> [YOUR ASSIGNMENT] The data shown below should all be retyped exactly.

> [DATA PROVIDED]
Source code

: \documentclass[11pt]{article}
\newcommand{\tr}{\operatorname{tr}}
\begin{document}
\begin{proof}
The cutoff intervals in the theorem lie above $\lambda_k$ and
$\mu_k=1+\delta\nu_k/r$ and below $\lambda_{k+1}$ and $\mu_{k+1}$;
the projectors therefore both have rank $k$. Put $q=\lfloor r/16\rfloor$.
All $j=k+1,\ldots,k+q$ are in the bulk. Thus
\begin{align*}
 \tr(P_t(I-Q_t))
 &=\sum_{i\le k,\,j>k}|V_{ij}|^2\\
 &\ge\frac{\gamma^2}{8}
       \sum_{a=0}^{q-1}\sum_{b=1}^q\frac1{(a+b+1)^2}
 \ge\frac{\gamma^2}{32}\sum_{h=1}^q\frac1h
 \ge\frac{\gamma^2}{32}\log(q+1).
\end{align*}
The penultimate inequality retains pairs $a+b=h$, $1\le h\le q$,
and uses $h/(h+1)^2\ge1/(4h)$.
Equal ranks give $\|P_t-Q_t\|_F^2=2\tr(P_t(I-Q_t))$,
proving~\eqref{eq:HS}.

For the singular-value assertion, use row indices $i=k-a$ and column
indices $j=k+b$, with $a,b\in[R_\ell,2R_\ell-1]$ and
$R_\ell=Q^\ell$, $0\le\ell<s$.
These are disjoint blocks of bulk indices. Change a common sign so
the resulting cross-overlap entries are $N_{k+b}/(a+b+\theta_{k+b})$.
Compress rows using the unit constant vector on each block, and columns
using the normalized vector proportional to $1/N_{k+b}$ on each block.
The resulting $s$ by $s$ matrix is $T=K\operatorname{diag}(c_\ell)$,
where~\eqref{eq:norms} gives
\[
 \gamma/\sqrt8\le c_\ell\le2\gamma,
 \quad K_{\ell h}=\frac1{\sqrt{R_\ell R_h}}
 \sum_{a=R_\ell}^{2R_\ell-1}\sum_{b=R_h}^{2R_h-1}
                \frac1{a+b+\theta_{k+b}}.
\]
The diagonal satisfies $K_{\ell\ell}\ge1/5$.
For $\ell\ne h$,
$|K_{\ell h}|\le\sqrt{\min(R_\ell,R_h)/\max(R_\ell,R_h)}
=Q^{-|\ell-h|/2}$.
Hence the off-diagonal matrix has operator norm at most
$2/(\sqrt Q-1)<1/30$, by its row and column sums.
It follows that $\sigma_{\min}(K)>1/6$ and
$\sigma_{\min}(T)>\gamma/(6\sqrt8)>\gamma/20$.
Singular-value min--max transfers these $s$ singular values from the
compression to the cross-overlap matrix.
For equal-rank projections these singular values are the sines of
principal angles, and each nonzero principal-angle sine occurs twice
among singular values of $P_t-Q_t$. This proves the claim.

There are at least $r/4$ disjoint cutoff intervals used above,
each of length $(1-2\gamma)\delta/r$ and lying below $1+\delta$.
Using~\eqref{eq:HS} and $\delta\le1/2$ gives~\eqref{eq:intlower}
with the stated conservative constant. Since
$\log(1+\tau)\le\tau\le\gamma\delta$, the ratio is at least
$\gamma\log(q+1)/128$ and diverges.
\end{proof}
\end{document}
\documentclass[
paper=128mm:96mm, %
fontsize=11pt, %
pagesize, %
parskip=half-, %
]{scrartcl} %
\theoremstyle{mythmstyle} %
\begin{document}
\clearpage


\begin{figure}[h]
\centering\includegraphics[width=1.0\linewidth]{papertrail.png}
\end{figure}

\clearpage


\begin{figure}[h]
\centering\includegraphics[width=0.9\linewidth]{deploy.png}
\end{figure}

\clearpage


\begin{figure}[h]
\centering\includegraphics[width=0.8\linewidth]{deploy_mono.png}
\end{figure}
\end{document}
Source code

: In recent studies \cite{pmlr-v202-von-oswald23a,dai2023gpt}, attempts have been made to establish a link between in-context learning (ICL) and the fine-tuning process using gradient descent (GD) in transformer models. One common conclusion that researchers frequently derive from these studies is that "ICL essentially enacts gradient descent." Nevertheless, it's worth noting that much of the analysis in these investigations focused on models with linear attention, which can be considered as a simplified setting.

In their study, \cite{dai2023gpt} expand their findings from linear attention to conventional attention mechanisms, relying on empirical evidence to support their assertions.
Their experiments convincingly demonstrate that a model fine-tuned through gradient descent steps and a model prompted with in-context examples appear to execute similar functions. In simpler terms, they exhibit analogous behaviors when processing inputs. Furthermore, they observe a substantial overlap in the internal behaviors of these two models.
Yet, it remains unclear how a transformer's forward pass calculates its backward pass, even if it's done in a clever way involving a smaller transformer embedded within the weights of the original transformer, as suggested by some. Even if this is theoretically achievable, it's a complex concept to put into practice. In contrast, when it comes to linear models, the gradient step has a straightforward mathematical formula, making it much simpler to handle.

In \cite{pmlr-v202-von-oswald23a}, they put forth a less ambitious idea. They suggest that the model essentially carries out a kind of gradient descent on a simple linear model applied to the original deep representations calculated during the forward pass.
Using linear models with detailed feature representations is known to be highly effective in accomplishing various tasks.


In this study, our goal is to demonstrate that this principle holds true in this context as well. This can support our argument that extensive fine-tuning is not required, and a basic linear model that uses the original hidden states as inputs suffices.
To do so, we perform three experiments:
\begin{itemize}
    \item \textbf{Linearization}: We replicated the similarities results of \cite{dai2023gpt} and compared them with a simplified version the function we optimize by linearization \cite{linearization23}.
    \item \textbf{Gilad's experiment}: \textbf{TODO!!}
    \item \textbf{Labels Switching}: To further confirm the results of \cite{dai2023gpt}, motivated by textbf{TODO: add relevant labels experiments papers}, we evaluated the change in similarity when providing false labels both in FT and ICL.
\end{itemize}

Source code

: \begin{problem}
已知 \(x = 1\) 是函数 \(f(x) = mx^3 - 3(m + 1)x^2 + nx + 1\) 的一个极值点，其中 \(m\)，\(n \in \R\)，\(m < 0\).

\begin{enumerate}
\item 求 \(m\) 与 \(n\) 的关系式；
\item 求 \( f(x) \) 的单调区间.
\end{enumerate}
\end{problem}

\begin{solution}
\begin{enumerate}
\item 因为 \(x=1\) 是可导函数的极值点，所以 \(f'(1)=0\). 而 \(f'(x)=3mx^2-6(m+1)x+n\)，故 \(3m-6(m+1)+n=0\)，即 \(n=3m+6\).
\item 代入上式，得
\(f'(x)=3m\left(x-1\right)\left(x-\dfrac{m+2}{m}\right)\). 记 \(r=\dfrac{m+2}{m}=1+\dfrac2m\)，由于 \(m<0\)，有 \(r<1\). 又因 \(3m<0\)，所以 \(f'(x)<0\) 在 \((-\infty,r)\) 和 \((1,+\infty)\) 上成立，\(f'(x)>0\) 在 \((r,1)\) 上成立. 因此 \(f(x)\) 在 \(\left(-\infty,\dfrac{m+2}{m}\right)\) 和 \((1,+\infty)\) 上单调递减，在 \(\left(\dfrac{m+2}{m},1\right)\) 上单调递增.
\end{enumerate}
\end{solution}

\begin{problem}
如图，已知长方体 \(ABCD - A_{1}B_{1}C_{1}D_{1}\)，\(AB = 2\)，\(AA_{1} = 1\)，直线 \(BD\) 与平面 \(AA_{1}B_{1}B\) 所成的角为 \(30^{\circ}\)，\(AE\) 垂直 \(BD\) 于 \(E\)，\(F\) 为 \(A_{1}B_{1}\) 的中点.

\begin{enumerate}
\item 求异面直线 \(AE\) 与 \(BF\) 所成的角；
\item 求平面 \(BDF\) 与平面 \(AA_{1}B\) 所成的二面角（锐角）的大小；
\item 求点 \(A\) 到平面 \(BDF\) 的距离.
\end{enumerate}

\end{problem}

> [RESULT]
Source code

: \documentclass[11pt]{article}
\newcommand{\tr}{\operatorname{tr}}
\begin{document}
\begin{proof}
The cutoff intervals in the theorem lie above $\lambda_k$ and
$\mu_k=1+\delta\nu_k/r$ and below $\lambda_{k+1}$ and $\mu_{k+1}$;
the projectors therefore both have rank $k$. Put $q=\lfloor r/16\rfloor$.
All $j=k+1,\ldots,k+q$ are in the bulk. Thus
\begin{align*}
 \tr(P_t(I-Q_t))
 &=\sum_{i\le k,\,j>k}|V_{ij}|^2\\
 &\ge\frac{\gamma^2}{8}
       \sum_{a=0}^{q-1}\sum_{b=1}^q\frac1{(a+b+1)^2}
 \ge\frac{\gamma^2}{32}\sum_{h=1}^q\frac1h
 \ge\frac{\gamma^2}{32}\log(q+1).
\end{align*}
The penultimate inequality retains pairs $a+b=h$, $1\le h\le q$,
and uses $h/(h+1)^2\ge1/(4h)$.
Equal ranks give $\|P_t-Q_t\|_F^2=2\tr(P_t(I-Q_t))$,
proving~\eqref{eq:HS}.

For the singular-value assertion, use row indices $i=k-a$ and column
indices $j=k+b$, with $a,b\in[R_\ell,2R_\ell-1]$ and
$R_\ell=Q^\ell$, $0\le\ell<s$.
These are disjoint blocks of bulk indices. Change a common sign so
the resulting cross-overlap entries are $N_{k+b}/(a+b+\theta_{k+b})$.
Compress rows using the unit constant vector on each block, and columns
using the normalized vector proportional to $1/N_{k+b}$ on each block.
The resulting $s$ by $s$ matrix is $T=K\operatorname{diag}(c_\ell)$,
where~\eqref{eq:norms} gives
\[
 \gamma/\sqrt8\le c_\ell\le2\gamma,
 \quad K_{\ell h}=\frac1{\sqrt{R_\ell R_h}}
 \sum_{a=R_\ell}^{2R_\ell-1}\sum_{b=R_h}^{2R_h-1}
                \frac1{a+b+\theta_{k+b}}.
\]
The diagonal satisfies $K_{\ell\ell}\ge1/5$.
For $\ell\ne h$,
$|K_{\ell h}|\le\sqrt{\min(R_\ell,R_h)/\max(R_\ell,R_h)}
=Q^{-|\ell-h|/2}$.
Hence the off-diagonal matrix has operator norm at most
$2/(\sqrt Q-1)<1/30$, by its row and column sums.
It follows that $\sigma_{\min}(K)>1/6$ and
$\sigma_{\min}(T)>\gamma/(6\sqrt8)>\gamma/20$.
Singular-value min--max transfers these $s$ singular values from the
compression to the cross-overlap matrix.
For equal-rank projections these singular values are the sines of
principal angles, and each nonzero principal-angle sine occurs twice
among singular values of $P_t-Q_t$. This proves the claim.

There are at least $r/4$ disjoint cutoff intervals used above,
each of length $(1-2\gamma)\delta/r$ and lying below $1+\delta$.
Using~\eqref{eq:HS} and $\delta\le1/2$ gives~\eqref{eq:intlower}
with the stated conservative constant. Since
$\log(1+\tau)\le\tau\le\gamma\delta$, the ratio is at least
$\gamma\log(q+1)/128$ and diverges.
\end{proof}
\end{document}
\documentclass[
paper=128mm:96mm, %
fontsize=11pt, %
pagesize, %
parskip=half-, %
]{scrartcl} %
\theoremstyle{mythmstyle} %
\begin{document}
\clearpage


\begin{figure}[h]
\centering\includegraphics[width=1.0\linewidth]{papertrail.png}
\end{figure}

\clearpage


\begin{figure}[h]
\centering\includegraphics[width=0.9\linewidth]{deploy.png}
\end{figure}

\clearpage


\begin{figure}[h]
\centering\includegraphics[width=0.8\linewidth]{deploy_mono.png}
\end{figure}
\end{document}
Source code

: In recent studies \cite{pmlr-v202-von-oswald23a,dai2023gpt}, attempts have been made to establish a link between in-context learning (ICL) and the fine-tuning process using gradient descent (GD) in transformer models. One common conclusion that researchers frequently derive from these studies is that "ICL essentially enacts gradient descent." Nevertheless, it's worth noting that much of the analysis in these investigations focused on models with linear attention, which can be considered as a simplified setting.

In their study, \cite{dai2023gpt} expand their findings from linear attention to conventional attention mechanisms, relying on empirical evidence to support their assertions.
Their experiments convincingly demonstrate that a model fine-tuned through gradient descent steps and a model prompted with in-context examples appear to execute similar functions. In simpler terms, they exhibit analogous behaviors when processing inputs. Furthermore, they observe a substantial overlap in the internal behaviors of these two models.
Yet, it remains unclear how a transformer's forward pass calculates its backward pass, even if it's done in a clever way involving a smaller transformer embedded within the weights of the original transformer, as suggested by some. Even if this is theoretically achievable, it's a complex concept to put into practice. In contrast, when it comes to linear models, the gradient step has a straightforward mathematical formula, making it much simpler to handle.

In \cite{pmlr-v202-von-oswald23a}, they put forth a less ambitious idea. They suggest that the model essentially carries out a kind of gradient descent on a simple linear model applied to the original deep representations calculated during the forward pass.
Using linear models with detailed feature representations is known to be highly effective in accomplishing various tasks.


In this study, our goal is to demonstrate that this principle holds true in this context as well. This can support our argument that extensive fine-tuning is not required, and a basic linear model that uses the original hidden states as inputs suffices.
To do so, we perform three experiments:
\begin{itemize}
    \item \textbf{Linearization}: We replicated the similarities results of \cite{dai2023gpt} and compared them with a simplified version the function we optimize by linearization \cite{linearization23}.
    \item \textbf{Gilad's experiment}: \textbf{TODO!!}
    \item \textbf{Labels Switching}: To further confirm the results of \cite{dai2023gpt}, motivated by textbf{TODO: add relevant labels experiments papers}, we evaluated the change in similarity when providing false labels both in FT and ICL.
\end{itemize}

Source code

: \begin{problem}
已知 \(x = 1\) 是函数 \(f(x) = mx^3 - 3(m + 1)x^2 + nx + 1\) 的一个极值点，其中 \(m\)，\(n \in \R\)，\(m < 0\).

\begin{enumerate}
\item 求 \(m\) 与 \(n\) 的关系式；
\item 求 \( f(x) \) 的单调区间.
\end{enumerate}
\end{problem}

\begin{solution}
\begin{enumerate}
\item 因为 \(x=1\) 是可导函数的极值点，所以 \(f'(1)=0\). 而 \(f'(x)=3mx^2-6(m+1)x+n\)，故 \(3m-6(m+1)+n=0\)，即 \(n=3m+6\).
\item 代入上式，得
\(f'(x)=3m\left(x-1\right)\left(x-\dfrac{m+2}{m}\right)\). 记 \(r=\dfrac{m+2}{m}=1+\dfrac2m\)，由于 \(m<0\)，有 \(r<1\). 又因 \(3m<0\)，所以 \(f'(x)<0\) 在 \((-\infty,r)\) 和 \((1,+\infty)\) 上成立，\(f'(x)>0\) 在 \((r,1)\) 上成立. 因此 \(f(x)\) 在 \(\left(-\infty,\dfrac{m+2}{m}\right)\) 和 \((1,+\infty)\) 上单调递减，在 \(\left(\dfrac{m+2}{m},1\right)\) 上单调递增.
\end{enumerate}
\end{solution}

\begin{problem}
如图，已知长方体 \(ABCD - A_{1}B_{1}C_{1}D_{1}\)，\(AB = 2\)，\(AA_{1} = 1\)，直线 \(BD\) 与平面 \(AA_{1}B_{1}B\) 所成的角为 \(30^{\circ}\)，\(AE\) 垂直 \(BD\) 于 \(E\)，\(F\) 为 \(A_{1}B_{1}\) 的中点.

\begin{enumerate}
\item 求异面直线 \(AE\) 与 \(BF\) 所成的角；
\item 求平面 \(BDF\) 与平面 \(AA_{1}B\) 所成的二面角（锐角）的大小；
\item 求点 \(A\) 到平面 \(BDF\) 的距离.
\end{enumerate}

\end{problem}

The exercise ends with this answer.